[MAX] Add Wan-Animate pipeline support by kkimmk · Pull Request #6347 · modular/modular

Summary

This PR adds support for the Wan-Animate pipeline (Wan-AI/Wan2.2-Animate-14B-Diffusers), a video generation model for motion transfer and character replacement built on top of the existing Wan I2V pipeline.

  • CLIP vision encoder: Adds a MAX-native CLIP vision encoder (clip_encoder.py, layers/) used as an image conditioning signal. The existing CLIP text encoder is extracted into clip_modulev3 to avoid a naming collision.
  • Wan-Animate transformer: Extends WanTransformerModel with pose injection (Conv3d), CLIP image cross-attention, a face adapter (WanAnimateFaceEncoder), and a motion encoder (WanAnimateMotionEncoder). Transformer layers are refactored into a layers/ subpackage.
  • Wan-Animate pipeline: Adds WanAnimatePipeline extending WanI2VPipeline, supporting animate mode (motion transfer) and replace mode (background-preserving character replacement via mask) with multi-segment processing and temporal overlap.
  • Tokenizer and preprocessing: Extends PixelGenerationTokenizer and adds video_processor.py to handle pose video, face pixels, background video, and mask inputs for the Animate pipeline.

How to Run

The Wan-Animate pipeline requires preprocessed driving videos — a skeleton pose video (DWPose renders) and a cropped face video — rather than raw footage. To generate them from a raw driving video, use the official preprocessing scripts.

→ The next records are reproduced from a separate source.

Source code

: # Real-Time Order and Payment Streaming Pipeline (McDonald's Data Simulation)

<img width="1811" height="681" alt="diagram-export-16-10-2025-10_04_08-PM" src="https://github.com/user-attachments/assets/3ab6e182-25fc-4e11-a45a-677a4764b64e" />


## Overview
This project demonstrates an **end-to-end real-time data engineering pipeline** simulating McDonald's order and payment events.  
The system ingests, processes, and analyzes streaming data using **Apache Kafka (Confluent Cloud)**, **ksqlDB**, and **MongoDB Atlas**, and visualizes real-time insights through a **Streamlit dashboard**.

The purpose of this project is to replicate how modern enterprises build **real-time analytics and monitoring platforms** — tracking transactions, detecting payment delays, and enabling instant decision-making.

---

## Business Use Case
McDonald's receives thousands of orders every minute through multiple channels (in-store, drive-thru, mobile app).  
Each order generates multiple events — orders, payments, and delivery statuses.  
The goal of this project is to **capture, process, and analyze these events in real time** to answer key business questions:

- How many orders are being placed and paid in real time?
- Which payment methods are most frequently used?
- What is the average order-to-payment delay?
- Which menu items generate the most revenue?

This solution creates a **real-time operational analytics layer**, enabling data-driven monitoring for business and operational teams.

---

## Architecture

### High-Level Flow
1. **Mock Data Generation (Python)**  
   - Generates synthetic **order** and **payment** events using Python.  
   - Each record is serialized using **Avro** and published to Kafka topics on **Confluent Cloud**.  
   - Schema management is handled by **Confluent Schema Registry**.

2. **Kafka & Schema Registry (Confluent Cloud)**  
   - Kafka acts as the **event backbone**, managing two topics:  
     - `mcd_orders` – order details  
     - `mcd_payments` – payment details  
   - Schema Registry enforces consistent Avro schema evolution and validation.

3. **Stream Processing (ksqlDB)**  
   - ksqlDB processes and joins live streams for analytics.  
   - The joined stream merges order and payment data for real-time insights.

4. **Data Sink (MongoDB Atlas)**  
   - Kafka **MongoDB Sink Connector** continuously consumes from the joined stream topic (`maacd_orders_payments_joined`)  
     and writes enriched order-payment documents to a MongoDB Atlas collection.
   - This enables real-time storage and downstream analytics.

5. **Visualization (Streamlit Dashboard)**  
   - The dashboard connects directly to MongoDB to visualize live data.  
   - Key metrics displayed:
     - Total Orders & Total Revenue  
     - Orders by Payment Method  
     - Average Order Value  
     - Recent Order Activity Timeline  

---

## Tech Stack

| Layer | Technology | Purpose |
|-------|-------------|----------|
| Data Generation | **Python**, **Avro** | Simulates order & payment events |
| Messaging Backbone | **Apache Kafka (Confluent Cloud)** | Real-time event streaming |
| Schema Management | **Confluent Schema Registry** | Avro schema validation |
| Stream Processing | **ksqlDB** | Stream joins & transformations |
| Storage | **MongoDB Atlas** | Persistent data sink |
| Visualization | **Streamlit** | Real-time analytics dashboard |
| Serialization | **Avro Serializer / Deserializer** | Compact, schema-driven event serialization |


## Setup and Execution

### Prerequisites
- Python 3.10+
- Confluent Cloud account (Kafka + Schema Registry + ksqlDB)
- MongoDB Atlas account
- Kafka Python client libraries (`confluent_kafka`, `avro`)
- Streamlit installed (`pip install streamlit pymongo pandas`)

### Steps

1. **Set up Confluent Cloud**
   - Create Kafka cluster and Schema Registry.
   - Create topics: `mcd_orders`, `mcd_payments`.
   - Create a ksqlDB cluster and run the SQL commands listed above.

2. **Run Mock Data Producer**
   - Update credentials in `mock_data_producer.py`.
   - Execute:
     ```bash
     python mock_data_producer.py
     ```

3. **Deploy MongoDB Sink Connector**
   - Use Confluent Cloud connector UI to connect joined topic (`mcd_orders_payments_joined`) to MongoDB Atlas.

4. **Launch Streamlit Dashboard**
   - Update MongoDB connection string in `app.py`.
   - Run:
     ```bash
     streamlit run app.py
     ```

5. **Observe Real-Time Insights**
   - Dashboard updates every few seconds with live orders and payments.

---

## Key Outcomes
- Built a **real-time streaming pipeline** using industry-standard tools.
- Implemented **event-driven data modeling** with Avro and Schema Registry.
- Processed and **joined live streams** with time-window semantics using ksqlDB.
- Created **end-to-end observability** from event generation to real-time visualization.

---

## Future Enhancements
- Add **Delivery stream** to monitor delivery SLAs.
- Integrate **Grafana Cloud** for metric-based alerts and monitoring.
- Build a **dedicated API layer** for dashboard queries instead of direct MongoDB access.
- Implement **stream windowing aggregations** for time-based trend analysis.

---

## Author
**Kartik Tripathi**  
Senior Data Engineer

Alternatively, pre-processed sample assets are available for download at https://huggingface.co/datasets/squeezebits/diffusion-benchmark.

Animate Mode

./bazelw run //max/examples/diffusion:simple_offline_video_generation -- \
      --model Wan-AI/Wan2.2-Animate-14B-Diffusers \
      --input-image <character.jpeg> \
      --pose-video <pose.mp4> \
      --face-video <face.mp4> \
      --prompt "A character moving naturally." \
      --height 480 --width 848 --num-frames 77 \
      --num-inference-steps 40 --seed 42  --num-warmups 1 \
      --guidance-scale 1.0 \
      --output output_animate.mp4

Replace Mode

./bazelw run //max/examples/diffusion:simple_offline_video_generation -- \
      --model Wan-AI/Wan2.2-Animate-14B-Diffusers \
      --input-image <character.jpeg> \
      --pose-video <pose.mp4> \
      --face-video <face.mp4> \
      --prompt "A character moving naturally." \
      --height 480 --width 848 --num-frames 77 \
      --num-inference-steps 40 --seed 42 --num-warmups 1 \
      --guidance-scale 1.0 \
      --output output_replace.mp4
      --animate-mode replace \
      --background-video <background.mp4> \
      --mask-video <mask.mp4>

Checklist

  • PR is small and focused — consider splitting larger changes into a
    sequence of smaller PRs
  • I ran ./bazelw run format to format my changes
  • I added or updated tests to cover my changes
  • If AI tools assisted with this contribution, I have included an
    Assisted-by: trailer in my commit message or this PR description
    (see AI Tool Use Policy)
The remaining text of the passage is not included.